[Records from a collection]

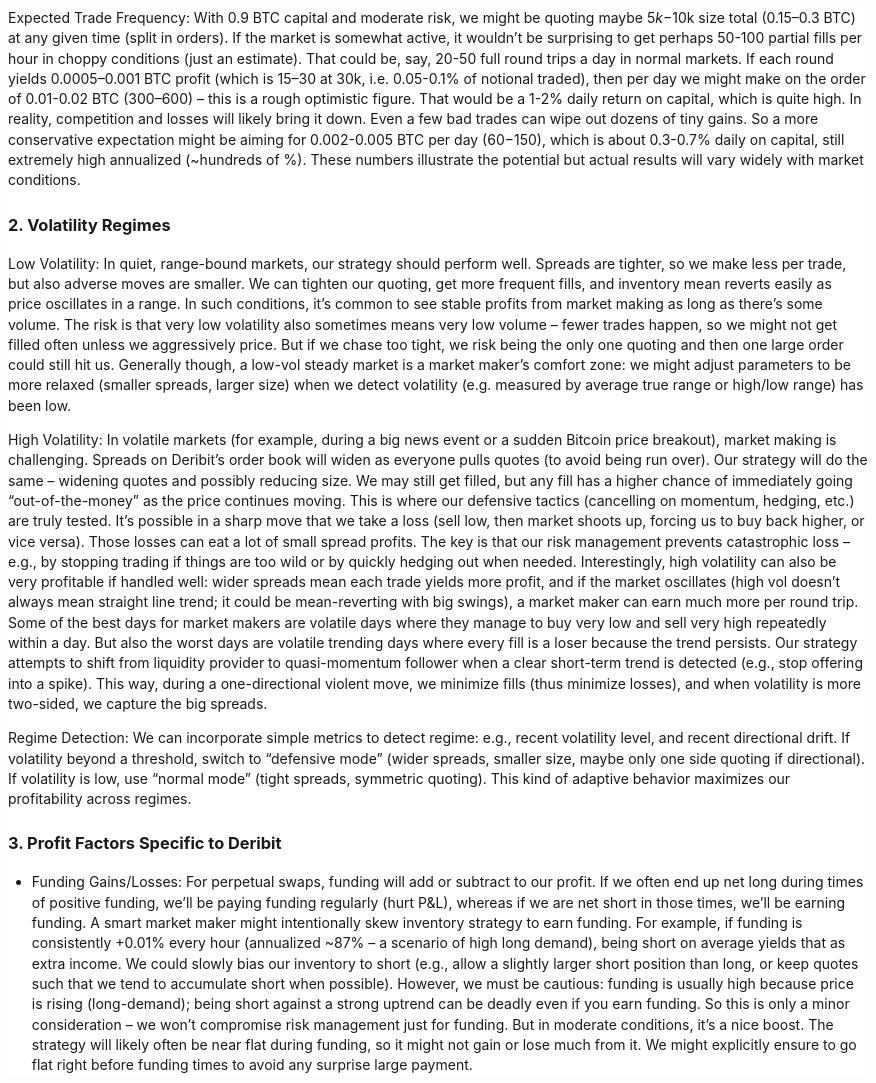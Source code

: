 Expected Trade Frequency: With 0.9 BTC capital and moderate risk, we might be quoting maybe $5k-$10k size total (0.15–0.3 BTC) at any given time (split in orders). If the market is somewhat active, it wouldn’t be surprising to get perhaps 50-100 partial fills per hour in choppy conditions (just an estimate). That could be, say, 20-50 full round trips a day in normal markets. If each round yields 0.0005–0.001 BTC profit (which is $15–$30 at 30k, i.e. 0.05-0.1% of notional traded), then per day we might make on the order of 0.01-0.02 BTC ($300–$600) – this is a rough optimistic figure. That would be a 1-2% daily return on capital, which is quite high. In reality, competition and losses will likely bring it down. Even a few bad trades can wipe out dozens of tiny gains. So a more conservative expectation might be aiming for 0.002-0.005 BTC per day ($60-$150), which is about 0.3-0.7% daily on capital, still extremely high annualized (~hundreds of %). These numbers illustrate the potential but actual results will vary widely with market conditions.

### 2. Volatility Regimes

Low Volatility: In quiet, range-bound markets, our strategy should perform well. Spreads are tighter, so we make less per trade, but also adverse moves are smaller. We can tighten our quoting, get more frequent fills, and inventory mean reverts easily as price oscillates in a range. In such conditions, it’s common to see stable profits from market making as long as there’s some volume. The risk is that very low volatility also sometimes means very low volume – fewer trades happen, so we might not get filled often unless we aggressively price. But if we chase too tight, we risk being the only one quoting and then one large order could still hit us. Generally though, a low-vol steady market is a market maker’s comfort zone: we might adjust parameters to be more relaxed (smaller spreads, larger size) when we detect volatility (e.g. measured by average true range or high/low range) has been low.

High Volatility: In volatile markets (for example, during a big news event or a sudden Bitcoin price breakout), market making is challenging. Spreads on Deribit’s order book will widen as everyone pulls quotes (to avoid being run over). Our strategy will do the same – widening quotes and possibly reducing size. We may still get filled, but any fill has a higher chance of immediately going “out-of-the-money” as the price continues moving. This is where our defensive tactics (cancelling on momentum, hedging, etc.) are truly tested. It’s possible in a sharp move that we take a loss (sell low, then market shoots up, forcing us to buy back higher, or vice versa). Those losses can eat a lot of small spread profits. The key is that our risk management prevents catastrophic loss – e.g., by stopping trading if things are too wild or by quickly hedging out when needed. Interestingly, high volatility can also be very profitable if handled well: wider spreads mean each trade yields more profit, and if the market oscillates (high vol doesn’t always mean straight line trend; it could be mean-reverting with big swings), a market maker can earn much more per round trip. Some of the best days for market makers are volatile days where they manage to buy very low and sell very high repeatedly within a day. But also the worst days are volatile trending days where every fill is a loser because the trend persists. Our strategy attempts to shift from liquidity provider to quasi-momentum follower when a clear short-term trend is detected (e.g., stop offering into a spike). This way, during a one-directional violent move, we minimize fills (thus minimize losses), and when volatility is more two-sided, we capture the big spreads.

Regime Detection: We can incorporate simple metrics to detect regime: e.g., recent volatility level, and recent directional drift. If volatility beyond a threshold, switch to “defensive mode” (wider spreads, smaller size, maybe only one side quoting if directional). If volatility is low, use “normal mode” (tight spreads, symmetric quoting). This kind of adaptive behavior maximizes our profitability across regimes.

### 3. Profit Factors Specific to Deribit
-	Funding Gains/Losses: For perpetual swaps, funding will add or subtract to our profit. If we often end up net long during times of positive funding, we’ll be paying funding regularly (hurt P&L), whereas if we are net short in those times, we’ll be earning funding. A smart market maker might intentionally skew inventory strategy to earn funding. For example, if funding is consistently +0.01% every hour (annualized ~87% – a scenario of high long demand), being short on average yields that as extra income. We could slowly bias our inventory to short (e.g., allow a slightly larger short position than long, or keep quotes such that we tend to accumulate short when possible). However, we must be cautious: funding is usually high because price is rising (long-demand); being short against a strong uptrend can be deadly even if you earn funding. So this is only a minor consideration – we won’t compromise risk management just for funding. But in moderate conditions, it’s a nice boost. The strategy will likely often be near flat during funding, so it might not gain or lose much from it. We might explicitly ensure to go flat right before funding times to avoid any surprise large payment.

**Instructions for the task**
All of the lines above must be printed again exactly, and no picture may appear in the copy.

**Your response**
Source code

: Expected Trade Frequency: With 0.9 BTC capital and moderate risk, we might be quoting maybe $5k-$10k size total (0.15–0.3 BTC) at any given time (split in orders). If the market is somewhat active, it wouldn’t be surprising to get perhaps 50-100 partial fills per hour in choppy conditions (just an estimate). That could be, say, 20-50 full round trips a day in normal markets. If each round yields 0.0005–0.001 BTC profit (which is $15–$30 at 30k, i.e. 0.05-0.1% of notional traded), then per day we might make on the order of 0.01-0.02 BTC ($300–$600) – this is a rough optimistic figure. That would be a 1-2% daily return on capital, which is quite high. In reality, competition and losses will likely bring it down. Even a few bad trades can wipe out dozens of tiny gains. So a more conservative expectation might be aiming for 0.002-0.005 BTC per day ($60-$150), which is about 0.3-0.7% daily on capital, still extremely high annualized (~hundreds of %). These numbers illustrate the potential but actual results will vary widely with market conditions.

### 2. Volatility Regimes

Low Volatility: In quiet, range-bound markets, our strategy should perform well. Spreads are tighter, so we make less per trade, but also adverse moves are smaller. We can tighten our quoting, get more frequent fills, and inventory mean reverts easily as price oscillates in a range. In such conditions, it’s common to see stable profits from market making as long as there’s some volume. The risk is that very low volatility also sometimes means very low volume – fewer trades happen, so we might not get filled often unless we aggressively price. But if we chase too tight, we risk being the only one quoting and then one large order could still hit us. Generally though, a low-vol steady market is a market maker’s comfort zone: we might adjust parameters to be more relaxed (smaller spreads, larger size) when we detect volatility (e.g. measured by average true range or high/low range) has been low.

High Volatility: In volatile markets (for example, during a big news event or a sudden Bitcoin price breakout), market making is challenging. Spreads on Deribit’s order book will widen as everyone pulls quotes (to avoid being run over). Our strategy will do the same – widening quotes and possibly reducing size. We may still get filled, but any fill has a higher chance of immediately going “out-of-the-money” as the price continues moving. This is where our defensive tactics (cancelling on momentum, hedging, etc.) are truly tested. It’s possible in a sharp move that we take a loss (sell low, then market shoots up, forcing us to buy back higher, or vice versa). Those losses can eat a lot of small spread profits. The key is that our risk management prevents catastrophic loss – e.g., by stopping trading if things are too wild or by quickly hedging out when needed. Interestingly, high volatility can also be very profitable if handled well: wider spreads mean each trade yields more profit, and if the market oscillates (high vol doesn’t always mean straight line trend; it could be mean-reverting with big swings), a market maker can earn much more per round trip. Some of the best days for market makers are volatile days where they manage to buy very low and sell very high repeatedly within a day. But also the worst days are volatile trending days where every fill is a loser because the trend persists. Our strategy attempts to shift from liquidity provider to quasi-momentum follower when a clear short-term trend is detected (e.g., stop offering into a spike). This way, during a one-directional violent move, we minimize fills (thus minimize losses), and when volatility is more two-sided, we capture the big spreads.

Regime Detection: We can incorporate simple metrics to detect regime: e.g., recent volatility level, and recent directional drift. If volatility beyond a threshold, switch to “defensive mode” (wider spreads, smaller size, maybe only one side quoting if directional). If volatility is low, use “normal mode” (tight spreads, symmetric quoting). This kind of adaptive behavior maximizes our profitability across regimes.

### 3. Profit Factors Specific to Deribit
-	Funding Gains/Losses: For perpetual swaps, funding will add or subtract to our profit. If we often end up net long during times of positive funding, we’ll be paying funding regularly (hurt P&L), whereas if we are net short in those times, we’ll be earning funding. A smart market maker might intentionally skew inventory strategy to earn funding. For example, if funding is consistently +0.01% every hour (annualized ~87% – a scenario of high long demand), being short on average yields that as extra income. We could slowly bias our inventory to short (e.g., allow a slightly larger short position than long, or keep quotes such that we tend to accumulate short when possible). However, we must be cautious: funding is usually high because price is rising (long-demand); being short against a strong uptrend can be deadly even if you earn funding. So this is only a minor consideration – we won’t compromise risk management just for funding. But in moderate conditions, it’s a nice boost. The strategy will likely often be near flat during funding, so it might not gain or lose much from it. We might explicitly ensure to go flat right before funding times to avoid any surprise large payment.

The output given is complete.